IS Evidences

Why IS Auditor requires.?

During one of my audits, a clients HR department inquires “why do I need IT organogram and IT Job Descriptions” ?

Here is Why!

As an Information Systems (IS) auditor performing IT General Controls (ITGC) assessments, requesting an IT organogram and job descriptions of key IT team members according to ISACA (Information Systems Audit and Control Association) are essential for several reasons:

1. Understanding Organizational Structure:

• IT Organogram: An IT organogram (also known as an IT organizational chart) provides a visual representation of the IT department’s structure.
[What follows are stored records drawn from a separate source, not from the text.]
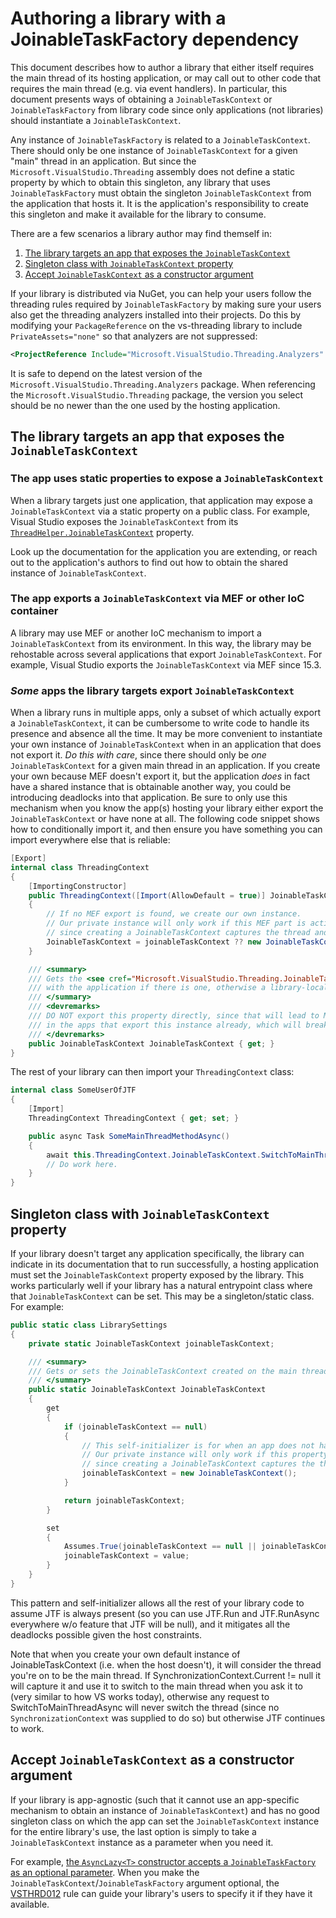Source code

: # Authoring a library with a JoinableTaskFactory dependency

This document describes how to author a library that either itself requires the main thread of its hosting application, or may call out to other code that requires the main thread (e.g. via event handlers). In particular, this document presents ways of obtaining a `JoinableTaskContext` or `JoinableTaskFactory` from library code since only applications (not libraries) should instantiate a `JoinableTaskContext`.

Any instance of `JoinableTaskFactory` is related to a `JoinableTaskContext`. There should only be one instance of `JoinableTaskContext` for a given "main" thread in an application. But since the `Microsoft.VisualStudio.Threading` assembly does not define a static property by which to obtain this singleton, any library that uses `JoinableTaskFactory` must obtain the singleton `JoinableTaskContext` from the application that hosts it. It is the application's responsibility to create this singleton and make it available for the library to consume.

There are a few scenarios a library author may find themself in:

1. [The library targets an app that exposes the `JoinableTaskContext`](#appoffers)
1. [Singleton class with `JoinableTaskContext` property](#singleton)
1. [Accept `JoinableTaskContext` as a constructor argument](#ctor)

If your library is distributed via NuGet, you can help your users follow the threading rules required by `JoinableTaskFactory` by
making sure your users also get the threading analyzers installed into their projects. Do this by modifying your `PackageReference` on the vs-threading library to include `PrivateAssets="none"` so that analyzers are not suppressed:

```xml
<ProjectReference Include="Microsoft.VisualStudio.Threading.Analyzers" Version="[latest-stable-version]" PrivateAssets="none" />
```

It is safe to depend on the latest version of the `Microsoft.VisualStudio.Threading.Analyzers` package.
When referencing the `Microsoft.VisualStudio.Threading` package, the version you select should be no newer than the one used by the hosting application.

## <a name="appoffers"></a>The library targets an app that exposes the `JoinableTaskContext`

### The app uses static properties to expose a `JoinableTaskContext`

When a library targets just one application, that application may expose a `JoinableTaskContext` via a static property on a public class.
For example, Visual Studio exposes the `JoinableTaskContext` from its [`ThreadHelper.JoinableTaskContext`](https://docs.microsoft.com/en-us/dotnet/api/microsoft.visualstudio.shell.threadhelper.joinabletaskcontext?view=visualstudiosdk-2017) property.

Look up the documentation for the application you are extending, or reach out to the application's authors to find out how to obtain the shared instance of `JoinableTaskContext`.

### The app exports a `JoinableTaskContext` via MEF or other IoC container

A library may use MEF or another IoC mechanism to import a `JoinableTaskContext` from its environment. In this way, the library may be rehostable across several applications that export `JoinableTaskContext`.
For example, Visual Studio exports the `JoinableTaskContext` via MEF since 15.3.

### *Some* apps the library targets export `JoinableTaskContext`

When a library runs in multiple apps, only a subset of which actually export a `JoinableTaskContext`, it can be cumbersome to write code to handle its presence and absence all the time. It may be more convenient to instantiate your own instance of `JoinableTaskContext` when in an application that does not export it. *Do this with care*, since there should only be *one* `JoinableTaskContext` for a given main thread in an application. If you create your own because MEF doesn't export it, but the application *does* in fact have a shared instance that is obtainable another way, you could be introducing deadlocks into that application. Be sure to only use this mechanism when you know the app(s) hosting your library either export the `JoinableTaskContext` or have none at all. The following code snippet shows how to conditionally import it, and then ensure you have something you can import everywhere else that is reliable:

```cs
[Export]
internal class ThreadingContext
{
    [ImportingConstructor]
    public ThreadingContext([Import(AllowDefault = true)] JoinableTaskContext joinableTaskContext)
    {
        // If no MEF export is found, we create our own instance.
        // Our private instance will only work if this MEF part is activated on the main thread of the application
        // since creating a JoinableTaskContext captures the thread and SynchronizationContext.
        JoinableTaskContext = joinableTaskContext ?? new JoinableTaskContext();
    }

    /// <summary>
    /// Gets the <see cref="Microsoft.VisualStudio.Threading.JoinableTaskContext" /> associated
    /// with the application if there is one, otherwise a library-local instance.
    /// </summary>
    /// <devremarks>
    /// DO NOT export this property directly, since that will lead to MEF observing TWO exports
    /// in the apps that export this instance already, which will break everyone using this MEF export.
    /// </devremarks>
    public JoinableTaskContext JoinableTaskContext { get; }
}
```

The rest of your library can then import your `ThreadingContext` class:

```cs
internal class SomeUserOfJTF
{
    [Import]
    ThreadingContext ThreadingContext { get; set; }

    public async Task SomeMainThreadMethodAsync()
    {
        await this.ThreadingContext.JoinableTaskContext.SwitchToMainThreadAsync();
        // Do work here.
    }
}
```

## <a name="singleton"></a>Singleton class with `JoinableTaskContext` property

If your library doesn't target any application specifically, the library can indicate in its documentation that to run successfully, a hosting application must set the `JoinableTaskContext` property exposed by the library. This works particularly well if your library has a natural entrypoint class where that `JoinableTaskContext` can be set. This may be a singleton/static class. For example:

```cs
public static class LibrarySettings
{
    private static JoinableTaskContext joinableTaskContext;

    /// <summary>
    /// Gets or sets the JoinableTaskContext created on the main thread of the application hosting this library.
    /// </summary>
    public static JoinableTaskContext JoinableTaskContext
    {
        get
        {
            if (joinableTaskContext == null)
            {
                // This self-initializer is for when an app does not have a `JoinableTaskContext` to pass to the library.
                // Our private instance will only work if this property getter first runs on the main thread of the application
                // since creating a JoinableTaskContext captures the thread and SynchronizationContext.
                joinableTaskContext = new JoinableTaskContext();
            }

            return joinableTaskContext;
        }

        set
        {
            Assumes.True(joinableTaskContext == null || joinableTaskContext == value, "This property has already been set to another value or is set after its value has been retrieved with a self-created value. Set this property once, before it is used elsewhere.");
            joinableTaskContext = value;
        }
    }
}
```

This pattern and self-initializer allows all the rest of your library code to assume JTF is always present (so you can use JTF.Run and JTF.RunAsync everywhere w/o feature that JTF will be null), and it mitigates all the deadlocks possible given the host constraints.

Note that when you create your own default instance of JoinableTaskContext (i.e. when the host doesn't), it will consider the thread you're on to be the main thread. If SynchronizationContext.Current != null it will capture it and use it to switch to the main thread when you ask it to (very similar to how VS works today), otherwise any request to SwitchToMainThreadAsync will never switch the thread (since no `SynchronizationContext` was supplied to do so) but otherwise JTF continues to work.

## <a name="ctor"></a>Accept `JoinableTaskContext` as a constructor argument

If your library is app-agnostic (such that it cannot use an app-specific mechanism to obtain an instance of `JoinableTaskContext`) and has no good singleton class on which the app can set the `JoinableTaskContext` instance for the entire library's use, the last option is simply to take a `JoinableTaskContext` instance as a parameter when you need it.

For example, [the `AsyncLazy<T>` constructor accepts a `JoinableTaskFactory` as an optional parameter](https://github.com/Microsoft/vs-threading/blob/027bff027c829cab6be54dbd15551d763199ebf0/src/Microsoft.VisualStudio.Threading/AsyncLazy.cs#L60).
When you make the `JoinableTaskContext`/`JoinableTaskFactory` argument optional, the [VSTHRD012](analyzers/VSTHRD012.md) rule can guide your library's users to specify it if they have it available.
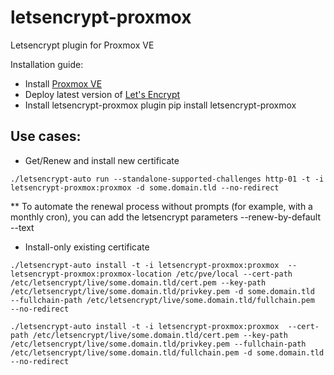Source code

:# letsencrypt-proxmox
Letsencrypt plugin for Proxmox VE

Installation guide:
* Install [Proxmox VE](https://www.proxmox.com/en/proxmox-ve)
* Deploy latest version of [Let's Encrypt](https://github.com/letsencrypt/letsencrypt)
* Install letsencrypt-proxmox plugin pip install letsencrypt-proxmox

## Use cases:
* Get/Renew and install new certificate

 ```./letsencrypt-auto run --standalone-supported-challenges http-01 -t -i letsencrypt-proxmox:proxmox -d some.domain.tld --no-redirect```

** To automate the renewal process without prompts (for example, with a monthly cron), you can add the letsencrypt parameters --renew-by-default --text

* Install-only existing certificate

 ```./letsencrypt-auto install -t -i letsencrypt-proxmox:proxmox  --letsencrypt-proxmox:proxmox-location /etc/pve/local --cert-path /etc/letsencrypt/live/some.domain.tld/cert.pem --key-path /etc/letsencrypt/live/some.domain.tld/privkey.pem -d some.domain.tld  --fullchain-path /etc/letsencrypt/live/some.domain.tld/fullchain.pem  --no-redirect```

 ```./letsencrypt-auto install -t -i letsencrypt-proxmox:proxmox  --cert-path /etc/letsencrypt/live/some.domain.tld/cert.pem --key-path /etc/letsencrypt/live/some.domain.tld/privkey.pem --fullchain-path /etc/letsencrypt/live/some.domain.tld/fullchain.pem -d some.domain.tld --no-redirect```
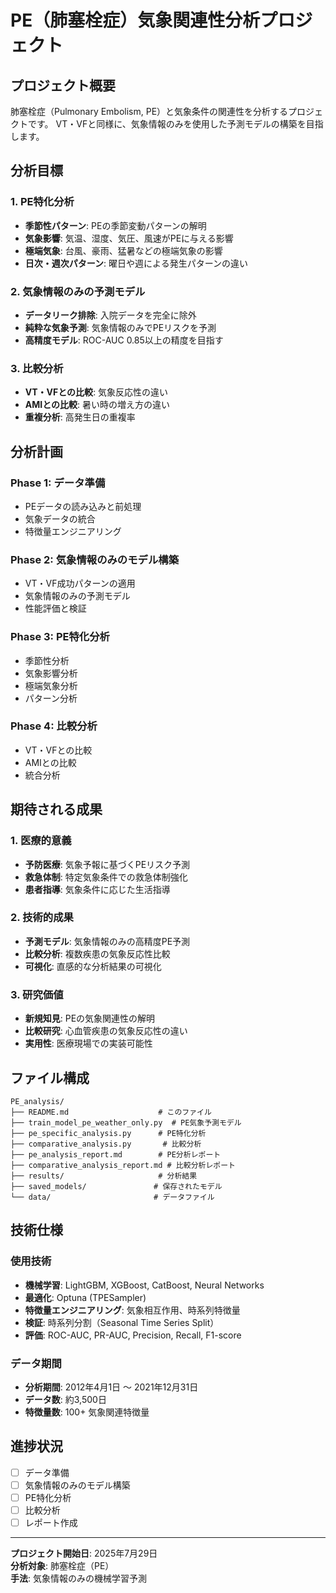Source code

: # PE（肺塞栓症）気象関連性分析プロジェクト

## プロジェクト概要

肺塞栓症（Pulmonary Embolism, PE）と気象条件の関連性を分析するプロジェクトです。
VT・VFと同様に、気象情報のみを使用した予測モデルの構築を目指します。

## 分析目標

### 1. PE特化分析
- **季節性パターン**: PEの季節変動パターンの解明
- **気象影響**: 気温、湿度、気圧、風速がPEに与える影響
- **極端気象**: 台風、豪雨、猛暑などの極端気象の影響
- **日次・週次パターン**: 曜日や週による発生パターンの違い

### 2. 気象情報のみの予測モデル
- **データリーク排除**: 入院データを完全に除外
- **純粋な気象予測**: 気象情報のみでPEリスクを予測
- **高精度モデル**: ROC-AUC 0.85以上の精度を目指す

### 3. 比較分析
- **VT・VFとの比較**: 気象反応性の違い
- **AMIとの比較**: 暑い時の増え方の違い
- **重複分析**: 高発生日の重複率

## 分析計画

### Phase 1: データ準備
- PEデータの読み込みと前処理
- 気象データの統合
- 特徴量エンジニアリング

### Phase 2: 気象情報のみのモデル構築
- VT・VF成功パターンの適用
- 気象情報のみの予測モデル
- 性能評価と検証

### Phase 3: PE特化分析
- 季節性分析
- 気象影響分析
- 極端気象分析
- パターン分析

### Phase 4: 比較分析
- VT・VFとの比較
- AMIとの比較
- 統合分析

## 期待される成果

### 1. 医療的意義
- **予防医療**: 気象予報に基づくPEリスク予測
- **救急体制**: 特定気象条件での救急体制強化
- **患者指導**: 気象条件に応じた生活指導

### 2. 技術的成果
- **予測モデル**: 気象情報のみの高精度PE予測
- **比較分析**: 複数疾患の気象反応性比較
- **可視化**: 直感的な分析結果の可視化

### 3. 研究価値
- **新規知見**: PEの気象関連性の解明
- **比較研究**: 心血管疾患の気象反応性の違い
- **実用性**: 医療現場での実装可能性

## ファイル構成

```
PE_analysis/
├── README.md                    # このファイル
├── train_model_pe_weather_only.py  # PE気象予測モデル
├── pe_specific_analysis.py      # PE特化分析
├── comparative_analysis.py       # 比較分析
├── pe_analysis_report.md        # PE分析レポート
├── comparative_analysis_report.md # 比較分析レポート
├── results/                     # 分析結果
├── saved_models/               # 保存されたモデル
└── data/                       # データファイル
```

## 技術仕様

### 使用技術
- **機械学習**: LightGBM, XGBoost, CatBoost, Neural Networks
- **最適化**: Optuna (TPESampler)
- **特徴量エンジニアリング**: 気象相互作用、時系列特徴量
- **検証**: 時系列分割（Seasonal Time Series Split）
- **評価**: ROC-AUC, PR-AUC, Precision, Recall, F1-score

### データ期間
- **分析期間**: 2012年4月1日 ～ 2021年12月31日
- **データ数**: 約3,500日
- **特徴量数**: 100+ 気象関連特徴量

## 進捗状況

- [ ] データ準備
- [ ] 気象情報のみのモデル構築
- [ ] PE特化分析
- [ ] 比較分析
- [ ] レポート作成

---
**プロジェクト開始日**: 2025年7月29日  
**分析対象**: 肺塞栓症（PE）  
**手法**: 気象情報のみの機械学習予測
It outlines reporting lines, roles, and responsibilities within the IT function.
• Why? Understanding the organizational hierarchy helps us (IS Auditors) identify key personnel, their reporting relationships, and the distribution of IT responsibilities. This knowledge is crucial for assessing segregation of duties (SoD) and identifying potential conflicts of interest.

2. Segregation of Duties (SoD) Assessment:

• What is SoD? SoD ensures that no single individual has control over incompatible functions (e.g., authorization, custody, and record-keeping).
• Why? By reviewing the IT organogram, we (IS Auditors) can assess whether SoD is appropriately maintained. We (IS Auditors) can identify areas where critical functions overlap or where there is a lack of separation.

3. Job Descriptions and Responsibilities:

• Job Descriptions: These documents outline the specific duties, qualifications, and expectations for each IT role.
• Why?
• Risk Assessment: We (IS Auditors) use job descriptions to understand the scope of each role. This helps us (IS Auditors) assess the risk associated with specific positions (e.g., system administrators, network engineers, database administrators).
• Control Testing: We (IS Auditors) compare actual job responsibilities with documented job descriptions. Any discrepancies may indicate control weaknesses.
• Compliance with Policies: Job descriptions often reference policies and procedures. We (IS Auditors) verify whether employees adhere to these guidelines.

4. RACI Matrix:

• In ITGC assessments, understanding roles is critical. A RACI matrix helps define who is responsible for controls, who is accountable for compliance, who needs to be consulted, and who should be informed.

Above is the part of my email response which I composed in a short span of time, do let me know if you would like to add some more.